160: Horror of Dracula (a.k.a. Dracula)

This isn’t the best filmed version of Bram Stoker’s famous novel.  That would be F.W. Murnau’s Nosferatu (1922).  However, Horror of Dracula (1958) is one of my favorites, along with that great 1922 version.  I’d actually seen this film years ago, on late-night cable as I remember, under its original British title, simply Dracula.  The title was changed for stateside exhibition to avoid confusion with the 1931 version staring Bela Legosi.  While it’s the image of the infamous Count from that picture, with the exaggerated widow’s peak, which has been solidified in the popular consciousness, I feel that this later English B-picture has the slight edge.        
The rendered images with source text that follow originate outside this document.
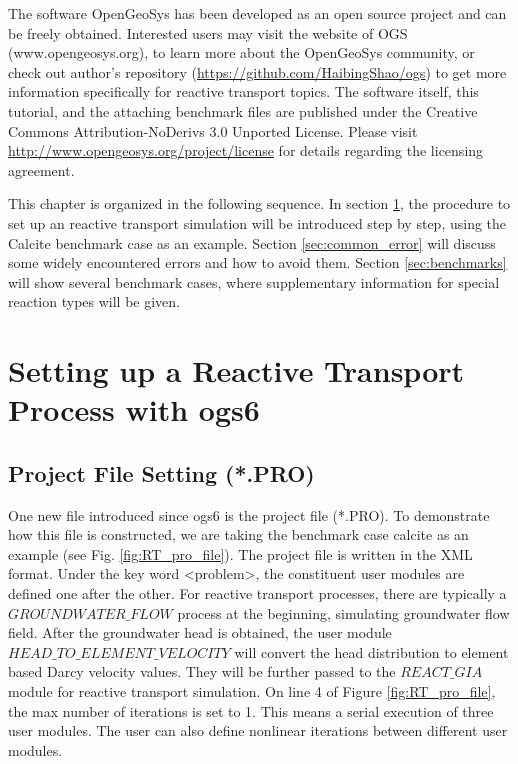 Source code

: The software OpenGeoSys has been developed as an open source project and can be freely obtained. Interested users may visit the website of OGS (www.opengeosys.org), to learn more about the OpenGeoSys community, or check out author’s repository (\url{https://github.com/HaibingShao/ogs}) to get more information specifically for reactive transport topics. The software itself, this tutorial, and the attaching benchmark files are published under the Creative Commons Attribution-NoDerivs 3.0 Unported License. Please visit \url{http://www.opengeosys.org/project/license} for details regarding the licensing agreement. 

This chapter is organized in the following sequence. In section \ref{sec:tutorial}, the procedure to set up an reactive transport simulation will be introduced step by step, using the Calcite benchmark case as an example. Section \ref{sec:common_error} will discuss some widely encountered errors and how to avoid them. Section \ref{sec:benchmarks} will show several benchmark cases, where supplementary information for special reaction types will be given. 

\section{Setting up a Reactive Transport Process with ogs6}
\label{sec:tutorial}
\subsection{Project File Setting (*.PRO)}
One new file introduced since ogs6 is the project file (*.PRO). To demonstrate how this file is constructed, we are taking the benchmark case calcite as an example (see Fig. \ref{fig:RT_pro_file}). The project file is written in the XML format. Under the key word <problem>, the constituent user modules are defined one after the other. For reactive transport processes, there are typically a $GROUNDWATER\_FLOW$ process at the beginning, simulating groundwater flow field. After the groundwater head is obtained, the user module $HEAD\_TO\_ELEMENT\_VELOCITY$ will convert the head distribution to element based Darcy velocity values. They will be further passed to the $REACT\_GIA$ module for reactive transport simulation. On line 4 of Figure \ref{fig:RT_pro_file}, the max number of iterations is set to 1. This means a serial execution of three user modules. The user can also define nonlinear iterations between different user modules. 

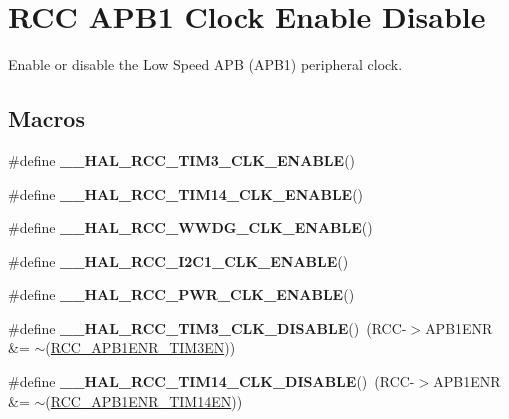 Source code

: \hypertarget{group___r_c_c___a_p_b1___clock___enable___disable}{}\section{R\+CC A\+P\+B1 Clock Enable Disable}
\label{group___r_c_c___a_p_b1___clock___enable___disable}


Enable or disable the Low Speed A\+PB (A\+P\+B1) peripheral clock.  


\subsection*{Macros}
\begin{DoxyCompactItemize}
\item 
\#define {\bfseries \+\_\+\+\_\+\+H\+A\+L\+\_\+\+R\+C\+C\+\_\+\+T\+I\+M3\+\_\+\+C\+L\+K\+\_\+\+E\+N\+A\+B\+LE}()
\item 
\#define {\bfseries \+\_\+\+\_\+\+H\+A\+L\+\_\+\+R\+C\+C\+\_\+\+T\+I\+M14\+\_\+\+C\+L\+K\+\_\+\+E\+N\+A\+B\+LE}()
\item 
\#define {\bfseries \+\_\+\+\_\+\+H\+A\+L\+\_\+\+R\+C\+C\+\_\+\+W\+W\+D\+G\+\_\+\+C\+L\+K\+\_\+\+E\+N\+A\+B\+LE}()
\item 
\#define {\bfseries \+\_\+\+\_\+\+H\+A\+L\+\_\+\+R\+C\+C\+\_\+\+I2\+C1\+\_\+\+C\+L\+K\+\_\+\+E\+N\+A\+B\+LE}()
\item 
\#define {\bfseries \+\_\+\+\_\+\+H\+A\+L\+\_\+\+R\+C\+C\+\_\+\+P\+W\+R\+\_\+\+C\+L\+K\+\_\+\+E\+N\+A\+B\+LE}()
\item 
\mbox{\label{group___r_c_c___a_p_b1___clock___enable___disable_ga9fb7035f007ec272b725e51018a36b23}} 
\#define {\bfseries \+\_\+\+\_\+\+H\+A\+L\+\_\+\+R\+C\+C\+\_\+\+T\+I\+M3\+\_\+\+C\+L\+K\+\_\+\+D\+I\+S\+A\+B\+LE}()~(R\+CC-\/$>$A\+P\+B1\+E\+NR \&= $\sim$(\hyperlink{group___peripheral___registers___bits___definition_ga75bfa33eb00ee30c6e22f7ceea464ac7}{R\+C\+C\+\_\+\+A\+P\+B1\+E\+N\+R\+\_\+\+T\+I\+M3\+EN}))
\item 
\mbox{\label{group___r_c_c___a_p_b1___clock___enable___disable_ga492911cce1e54350519e7793c897102b}} 
\#define {\bfseries \+\_\+\+\_\+\+H\+A\+L\+\_\+\+R\+C\+C\+\_\+\+T\+I\+M14\+\_\+\+C\+L\+K\+\_\+\+D\+I\+S\+A\+B\+LE}()~(R\+CC-\/$>$A\+P\+B1\+E\+NR \&= $\sim$(\hyperlink{group___peripheral___registers___bits___definition_gaca040bd66d4a54d4d9e9b261c8102799}{R\+C\+C\+\_\+\+A\+P\+B1\+E\+N\+R\+\_\+\+T\+I\+M14\+EN}))

\end{DoxyCompactItemize}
            What makes Dracula pictures so interesting, at least from the filmic perspective, is that so many of them have been made throughout the years.  In a way, we can almost chart the technical advancements of the medium through the multiple retellings of this one horror story.  It’s also a narrative that has been tackled by some of the most interesting directors to ever call “action,” and seeing their various takes on the novel, and inevitably on the films that preceded their own, makes it an intensely rewarding exercise.  For example, a comparison between the Werner Herzog telling, Nosferatu the Vampire (1979), and the Francis ford Coppola treatment, Bram Stoker’s Dracula (1992), would reveal quite a bit about the similarities and differences between these two sometimes megalomaniac directors. 

            Furthermore, it’s always fun to note what additions, subtractions, and changes the adaptor has made from the source material.  In this version, Jonathan Harker (John Van Eyssen) is drawn to Dracula’s castle not naively under the pretense of a real estate venture, but under his own false pretense, as he plans from the outset to kill the count and end his reign of terror.  It’s an interesting twist on the classic tale that points the story in a slightly different direction.  It’s likely that the changes made throughout the narrative were put in place to shave the production budget, and because audiences were already familiar with the story.  In either case, they indeed provide a welcomed shift in the well-known sequence of events.    

            As I mentioned, this is a B-picture and thus it features plenty of hokey special effects and poor make-up jobs.  But where I find these things to be intolerable in Hong-Kong action pictures from the Shaw Bros. studio, I have a strange affection for them in B-grade Horror.  The film is also notable in this respect for its relatively early performances from Christopher Lee (as Count Dracula) and Peter Cushing, who went on to play Grand Moff Tarkin in Star Wars (1977).   Also appearing is Michael Gough, who is best known for his role as Alfred in the Tim Burton imagining of Batman (1989).

            In all, this adds up to an enjoyable Saturday matinee or late-night couch flick, one that shouldn’t be missed for pure enjoyment of the movies.